In 1989 and 1996, the Israeli government, Israeli banks, and kibbutz movements agreed on two debt arrangements to help resolve the economic crisis. The demographic and social crises were significant catalysts for the changes that many kibbutzim have undergone since the 1990s.

While many kibbutzim experienced an economic crisis, a smaller group of kibbutzim managed to avoid it. These kibbutzim largely remained loyal to the traditional values and way of life of the kibbutz. Many of them played a significant role in helping to repay the debts of the economically weaker kibbutzim.

== The historical background of the crisis ==
The kibbutz crisis of the 1980s was not the first financial crisis faced by the kibbutzim. Prior to this, there were several other crises, each followed by debt settlements. The first debt settlement occurred in 1924, and since then, such settlements have taken place roughly once every decade and a half.

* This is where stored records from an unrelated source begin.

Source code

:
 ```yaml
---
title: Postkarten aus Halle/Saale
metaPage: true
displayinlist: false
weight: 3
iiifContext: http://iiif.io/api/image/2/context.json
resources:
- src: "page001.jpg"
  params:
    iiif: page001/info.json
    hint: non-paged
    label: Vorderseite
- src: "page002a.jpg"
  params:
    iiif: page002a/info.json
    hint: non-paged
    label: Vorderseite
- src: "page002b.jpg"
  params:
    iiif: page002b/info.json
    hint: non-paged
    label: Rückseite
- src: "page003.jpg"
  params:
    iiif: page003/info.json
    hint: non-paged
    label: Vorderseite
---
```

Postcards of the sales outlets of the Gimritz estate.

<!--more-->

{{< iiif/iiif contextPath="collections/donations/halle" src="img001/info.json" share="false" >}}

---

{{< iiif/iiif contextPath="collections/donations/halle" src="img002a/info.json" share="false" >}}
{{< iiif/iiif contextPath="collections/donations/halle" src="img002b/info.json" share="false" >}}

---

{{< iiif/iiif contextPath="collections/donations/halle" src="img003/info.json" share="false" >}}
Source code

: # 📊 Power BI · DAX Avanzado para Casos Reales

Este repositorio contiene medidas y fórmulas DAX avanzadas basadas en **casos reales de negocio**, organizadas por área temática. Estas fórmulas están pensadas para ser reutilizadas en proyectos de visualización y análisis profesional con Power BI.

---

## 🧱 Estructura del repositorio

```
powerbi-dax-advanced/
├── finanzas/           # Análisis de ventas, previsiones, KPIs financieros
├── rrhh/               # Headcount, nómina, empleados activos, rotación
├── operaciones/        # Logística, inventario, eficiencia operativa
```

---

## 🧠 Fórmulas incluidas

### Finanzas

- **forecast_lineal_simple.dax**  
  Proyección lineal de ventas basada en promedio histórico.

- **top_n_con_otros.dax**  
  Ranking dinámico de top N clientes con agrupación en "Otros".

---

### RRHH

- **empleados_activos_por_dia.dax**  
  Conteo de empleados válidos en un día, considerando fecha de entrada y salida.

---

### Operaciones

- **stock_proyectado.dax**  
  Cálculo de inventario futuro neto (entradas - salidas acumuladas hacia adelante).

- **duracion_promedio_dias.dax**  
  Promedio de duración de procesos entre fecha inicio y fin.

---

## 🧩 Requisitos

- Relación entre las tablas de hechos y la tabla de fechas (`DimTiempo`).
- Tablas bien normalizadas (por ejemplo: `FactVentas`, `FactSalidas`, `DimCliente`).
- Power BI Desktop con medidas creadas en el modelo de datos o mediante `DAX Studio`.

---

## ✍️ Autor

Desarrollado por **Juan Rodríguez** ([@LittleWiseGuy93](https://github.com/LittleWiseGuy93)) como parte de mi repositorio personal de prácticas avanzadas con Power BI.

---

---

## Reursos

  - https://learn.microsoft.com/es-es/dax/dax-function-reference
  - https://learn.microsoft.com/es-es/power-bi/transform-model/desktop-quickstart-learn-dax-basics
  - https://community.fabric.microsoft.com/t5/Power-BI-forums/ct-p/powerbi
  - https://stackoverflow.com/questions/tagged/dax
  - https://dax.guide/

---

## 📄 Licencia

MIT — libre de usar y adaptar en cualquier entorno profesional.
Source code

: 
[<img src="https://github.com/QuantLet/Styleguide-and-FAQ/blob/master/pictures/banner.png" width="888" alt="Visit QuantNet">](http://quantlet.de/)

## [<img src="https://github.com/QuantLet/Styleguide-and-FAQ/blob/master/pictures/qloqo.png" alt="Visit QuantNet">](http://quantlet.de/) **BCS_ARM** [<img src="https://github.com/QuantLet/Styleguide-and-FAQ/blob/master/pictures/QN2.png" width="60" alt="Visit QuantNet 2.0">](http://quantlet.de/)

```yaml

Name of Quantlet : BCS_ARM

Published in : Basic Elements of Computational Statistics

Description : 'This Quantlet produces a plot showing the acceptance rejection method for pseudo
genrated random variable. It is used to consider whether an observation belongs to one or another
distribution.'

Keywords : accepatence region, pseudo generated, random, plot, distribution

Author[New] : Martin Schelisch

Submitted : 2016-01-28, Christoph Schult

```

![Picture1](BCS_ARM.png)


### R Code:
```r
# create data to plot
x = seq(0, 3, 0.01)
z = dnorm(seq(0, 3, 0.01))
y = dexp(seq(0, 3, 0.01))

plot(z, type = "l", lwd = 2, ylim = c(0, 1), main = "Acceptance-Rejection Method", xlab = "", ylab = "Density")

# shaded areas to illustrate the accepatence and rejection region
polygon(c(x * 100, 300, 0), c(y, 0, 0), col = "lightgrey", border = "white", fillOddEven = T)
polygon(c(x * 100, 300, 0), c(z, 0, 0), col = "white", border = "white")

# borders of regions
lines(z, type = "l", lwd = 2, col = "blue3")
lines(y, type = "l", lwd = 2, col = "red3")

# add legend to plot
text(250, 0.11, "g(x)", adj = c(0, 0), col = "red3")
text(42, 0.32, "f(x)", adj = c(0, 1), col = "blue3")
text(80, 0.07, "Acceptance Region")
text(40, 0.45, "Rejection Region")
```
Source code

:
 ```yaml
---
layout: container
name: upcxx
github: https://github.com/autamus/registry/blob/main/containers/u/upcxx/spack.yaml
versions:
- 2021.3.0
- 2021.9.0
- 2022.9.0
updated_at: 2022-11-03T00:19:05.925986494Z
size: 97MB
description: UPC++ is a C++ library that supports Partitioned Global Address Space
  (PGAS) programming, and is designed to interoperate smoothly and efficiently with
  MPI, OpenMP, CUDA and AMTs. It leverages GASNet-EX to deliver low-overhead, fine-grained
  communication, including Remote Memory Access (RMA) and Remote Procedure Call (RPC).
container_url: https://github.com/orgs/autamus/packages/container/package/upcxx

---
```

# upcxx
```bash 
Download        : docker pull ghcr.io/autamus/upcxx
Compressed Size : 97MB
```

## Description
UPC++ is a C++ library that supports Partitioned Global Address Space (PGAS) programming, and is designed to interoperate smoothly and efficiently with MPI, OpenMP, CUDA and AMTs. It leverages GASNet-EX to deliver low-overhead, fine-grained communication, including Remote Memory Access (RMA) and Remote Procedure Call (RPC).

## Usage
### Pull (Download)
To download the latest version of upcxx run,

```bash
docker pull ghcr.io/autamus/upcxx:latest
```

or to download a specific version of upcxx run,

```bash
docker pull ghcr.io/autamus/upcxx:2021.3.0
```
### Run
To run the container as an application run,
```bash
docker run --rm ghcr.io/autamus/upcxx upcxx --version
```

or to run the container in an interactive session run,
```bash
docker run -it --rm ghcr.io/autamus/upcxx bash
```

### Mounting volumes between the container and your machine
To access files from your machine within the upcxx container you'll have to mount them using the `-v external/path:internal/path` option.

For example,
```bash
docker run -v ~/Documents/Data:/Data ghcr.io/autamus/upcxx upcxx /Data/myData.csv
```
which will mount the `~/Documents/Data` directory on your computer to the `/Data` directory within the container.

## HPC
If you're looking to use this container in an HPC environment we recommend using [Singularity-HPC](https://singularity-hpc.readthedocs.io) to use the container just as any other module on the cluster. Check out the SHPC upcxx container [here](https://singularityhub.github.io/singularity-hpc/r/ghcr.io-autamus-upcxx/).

In the 1950s Ben-Gurion shifted the place of the kibbutz in the state, by putting pressure on the movement to dedicate their full efforts to the agenda of the state. This shift towards a greater collective than small community opened up the possibility for kibbutz members leaving their communities in favor for higher education, and the capitalist economy that the state was adopting. This led to a deep crisis within the kibbutz movement, and a new department was established in the Ministry of Agriculture with the primary purpose of developing a recovery program for the kibbutzim. In 1958, this department introduced a centralized credit plan, under which each kibbutz was assigned to one of three banks: Bank Hapoalim, Bank Leumi, and the Agriculture Bank. As part of this arrangement, many of the kibbutzim's debts were forgiven, while the remaining debt was restructured. These banks were then responsible for providing the kibbutzim with credit for their development.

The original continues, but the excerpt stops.